Dorit Yaron, co-juror for this exhibition, observes that “while some [of the] artists focused on food and/or tools used to prepare food, others communicated the relationships between food and society, as well as highlighting the complex relationships between food, families and/or cultures.”

Several artists, such as Nori Thorne and Vicky Surles, document Montgomery County’s fertile farmland and produce with rich pastels, oils, and watercolors, as do Susan Bradley, Sandra Levine and Moira Ratchford. Others focus on the human interaction with food, beautifully recorded in paint by Cathy Abramson and in video by Mark Pagan. In his experimental short film, Pagan examines the psychological links between food preparation and family. Still for some, food becomes a formal device, collaged with other elements so that shape and color are emphasized. This is wonderfully exemplified in Joyce Jewell’s vivid digital prints. Wilfred Brunner takes a cerebral approach to painting, mixing image with text and creating color harmonies with the greens and reds of fresh produce against textured backgrounds. Veronica Hunter’s enigmatic photographic series depicts a pair of glitter-coated potatoes. Evoking two bodies, each image becomes a frame in an animated film.
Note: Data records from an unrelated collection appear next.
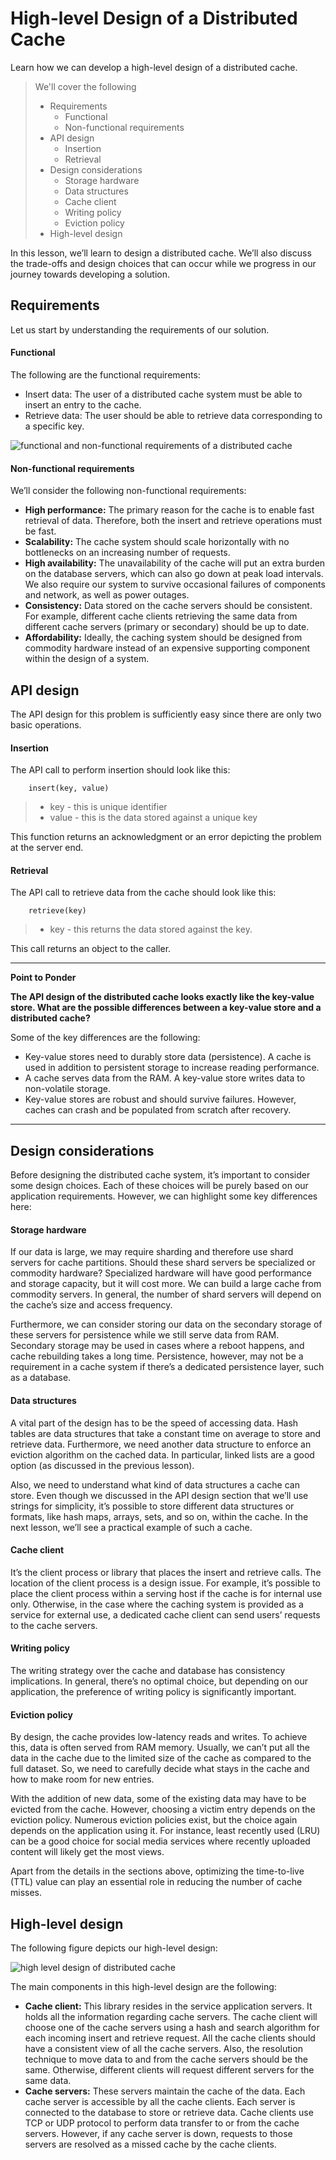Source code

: # High-level Design of a Distributed Cache

Learn how we can develop a high-level design of a distributed cache.

> We'll cover the following
>
> - Requirements
>   - Functional
>   - Non-functional requirements
> - API design
>   - Insertion
>   - Retrieval
> - Design considerations
>   - Storage hardware
>   - Data structures
>   - Cache client
>   - Writing policy
>   - Eviction policy
> - High-level design

In this lesson, we’ll learn to design a distributed cache. We’ll also discuss the trade-offs and design choices that can occur while we progress in our journey towards developing a solution.

## Requirements

Let us start by understanding the requirements of our solution.

#### Functional

The following are the functional requirements:

- Insert data: The user of a distributed cache system must be able to insert an entry to the cache.
- Retrieve data: The user should be able to retrieve data corresponding to a specific key.

![functional and non-functional requirements of a distributed cache](./images/3-1-functional-and-non-functional-requirements-of-a-distributed-cache.png)

#### Non-functional requirements

We’ll consider the following non-functional requirements:

- **High performance:** The primary reason for the cache is to enable fast retrieval of data. Therefore, both the insert and retrieve operations must be fast.
- **Scalability:** The cache system should scale horizontally with no bottlenecks on an increasing number of requests.
- **High availability:** The unavailability of the cache will put an extra burden on the database servers, which can also go down at peak load intervals. We also require our system to survive occasional failures of components and network, as well as power outages.
- **Consistency:** Data stored on the cache servers should be consistent. For example, different cache clients retrieving the same data from different cache servers (primary or secondary) should be up to date.
- **Affordability:** Ideally, the caching system should be designed from commodity hardware instead of an expensive supporting component within the design of a system.

## API design

The API design for this problem is sufficiently easy since there are only two basic operations.

#### Insertion

The API call to perform insertion should look like this:

        insert(key, value)

> - key - this is unique identifier
> - value - this is the data stored against a unique key

This function returns an acknowledgment or an error depicting the problem at the server end.

#### Retrieval

The API call to retrieve data from the cache should look like this:

        retrieve(key)

> - key - this returns the data stored against the key.

This call returns an object to the caller.

---

**Point to Ponder**

**The API design of the distributed cache looks exactly like the key-value store. What are the possible differences between a key-value store and a distributed cache?**

Some of the key differences are the following:

- Key-value stores need to durably store data (persistence). A cache is used in addition to persistent storage to increase reading performance.
- A cache serves data from the RAM. A key-value store writes data to non-volatile storage.
- Key-value stores are robust and should survive failures. However, caches can crash and be populated from scratch after recovery.

---

## Design considerations

Before designing the distributed cache system, it’s important to consider some design choices. Each of these choices will be purely based on our application requirements. However, we can highlight some key differences here:

#### Storage hardware

If our data is large, we may require sharding and therefore use shard servers for cache partitions. Should these shard servers be specialized or commodity hardware? Specialized hardware will have good performance and storage capacity, but it will cost more. We can build a large cache from commodity servers. In general, the number of shard servers will depend on the cache’s size and access frequency.

Furthermore, we can consider storing our data on the secondary storage of these servers for persistence while we still serve data from RAM. Secondary storage may be used in cases where a reboot happens, and cache rebuilding takes a long time. Persistence, however, may not be a requirement in a cache system if there’s a dedicated persistence layer, such as a database.

#### Data structures

A vital part of the design has to be the speed of accessing data. Hash tables are data structures that take a constant time on average to store and retrieve data. Furthermore, we need another data structure to enforce an eviction algorithm on the cached data. In particular, linked lists are a good option (as discussed in the previous lesson).

Also, we need to understand what kind of data structures a cache can store. Even though we discussed in the API design section that we’ll use strings for simplicity, it’s possible to store different data structures or formats, like hash maps, arrays, sets, and so on, within the cache. In the next lesson, we’ll see a practical example of such a cache.

#### Cache client

It’s the client process or library that places the insert and retrieve calls. The location of the client process is a design issue. For example, it’s possible to place the client process within a serving host if the cache is for internal use only. Otherwise, in the case where the caching system is provided as a service for external use, a dedicated cache client can send users’ requests to the cache servers.

#### Writing policy

The writing strategy over the cache and database has consistency implications. In general, there’s no optimal choice, but depending on our application, the preference of writing policy is significantly important.

#### Eviction policy

By design, the cache provides low-latency reads and writes. To achieve this, data is often served from RAM memory. Usually, we can’t put all the data in the cache due to the limited size of the cache as compared to the full dataset. So, we need to carefully decide what stays in the cache and how to make room for new entries.

With the addition of new data, some of the existing data may have to be evicted from the cache. However, choosing a victim entry depends on the eviction policy. Numerous eviction policies exist, but the choice again depends on the application using it. For instance, least recently used (LRU) can be a good choice for social media services where recently uploaded content will likely get the most views.

Apart from the details in the sections above, optimizing the time-to-live (TTL) value can play an essential role in reducing the number of cache misses.

## High-level design

The following figure depicts our high-level design:

![high level design of distributed cache](./images/3-2-high-level-design-of-distributed-cache.png)

The main components in this high-level design are the following:

- **Cache client:** This library resides in the service application servers. It holds all the information regarding cache servers. The cache client will choose one of the cache servers using a hash and search algorithm for each incoming insert and retrieve request. All the cache clients should have a consistent view of all the cache servers. Also, the resolution technique to move data to and from the cache servers should be the same. Otherwise, different clients will request different servers for the same data.
- **Cache servers:** These servers maintain the cache of the data. Each cache server is accessible by all the cache clients. Each server is connected to the database to store or retrieve data. Cache clients use TCP or UDP protocol to perform data transfer to or from the cache servers. However, if any cache server is down, requests to those servers are resolved as a missed cache by the cache clients.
The exhibition includes quilts by fiber artists Susan Callahan—also a chef—Jan Gavin, and Susan Walen, as well as elegant serving platters by fused glass artist Jill Tanenbaum. Lastly, Seeing Food features a poetry installation by Maritza Rivera, conceived in the Cordel tradition, a Brazilian art form where poets hang their verses across vending stalls.

Seeing Food was co-juried by Dorit Yaron, Acting Director of the David C. Driskell Center for the Study of the Visual Arts and Culture of African Americans and the African Diaspora at the University of Maryland, College Park, and Dr. Michele Cohen, Director of the Public Arts Trust of Montgomery County and Curator of the Betty Mae Kramer Gallery.